What you have to do: From the listing below, pull out all lines with "Leibniz" in them.

Dataset records:
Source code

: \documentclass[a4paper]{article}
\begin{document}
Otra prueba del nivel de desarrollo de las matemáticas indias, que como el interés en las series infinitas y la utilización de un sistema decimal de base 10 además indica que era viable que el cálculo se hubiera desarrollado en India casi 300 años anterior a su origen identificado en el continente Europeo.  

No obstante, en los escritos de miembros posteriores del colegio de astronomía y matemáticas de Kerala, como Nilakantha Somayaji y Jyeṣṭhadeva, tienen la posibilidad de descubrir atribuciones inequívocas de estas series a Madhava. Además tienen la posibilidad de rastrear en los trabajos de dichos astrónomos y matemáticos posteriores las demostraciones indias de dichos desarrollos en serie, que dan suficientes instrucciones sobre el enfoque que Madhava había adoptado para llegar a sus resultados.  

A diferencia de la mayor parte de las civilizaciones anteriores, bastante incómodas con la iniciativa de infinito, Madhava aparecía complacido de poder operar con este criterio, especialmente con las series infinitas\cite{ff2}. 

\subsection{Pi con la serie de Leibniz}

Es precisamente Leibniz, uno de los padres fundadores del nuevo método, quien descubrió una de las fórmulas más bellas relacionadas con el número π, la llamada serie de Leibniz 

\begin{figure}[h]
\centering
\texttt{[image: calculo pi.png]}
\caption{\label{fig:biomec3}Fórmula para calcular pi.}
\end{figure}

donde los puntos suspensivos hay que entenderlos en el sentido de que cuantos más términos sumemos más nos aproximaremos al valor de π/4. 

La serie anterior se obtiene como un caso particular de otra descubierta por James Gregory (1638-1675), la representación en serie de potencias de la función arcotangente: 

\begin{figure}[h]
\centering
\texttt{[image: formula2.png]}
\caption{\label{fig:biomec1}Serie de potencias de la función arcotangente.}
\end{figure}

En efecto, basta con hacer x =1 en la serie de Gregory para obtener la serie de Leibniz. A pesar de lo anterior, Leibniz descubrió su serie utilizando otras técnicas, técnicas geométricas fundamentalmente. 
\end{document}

Answer to this exercise:
\subsection{Pi con la serie de Leibniz}
Es precisamente Leibniz, uno de los padres fundadores del nuevo método, quien descubrió una de las fórmulas más bellas relacionadas con el número π, la llamada serie de Leibniz 
En efecto, basta con hacer x =1 en la serie de Gregory para obtener la serie de Leibniz. A pesar de lo anterior, Leibniz descubrió su serie utilizando otras técnicas, técnicas geométricas fundamentalmente. 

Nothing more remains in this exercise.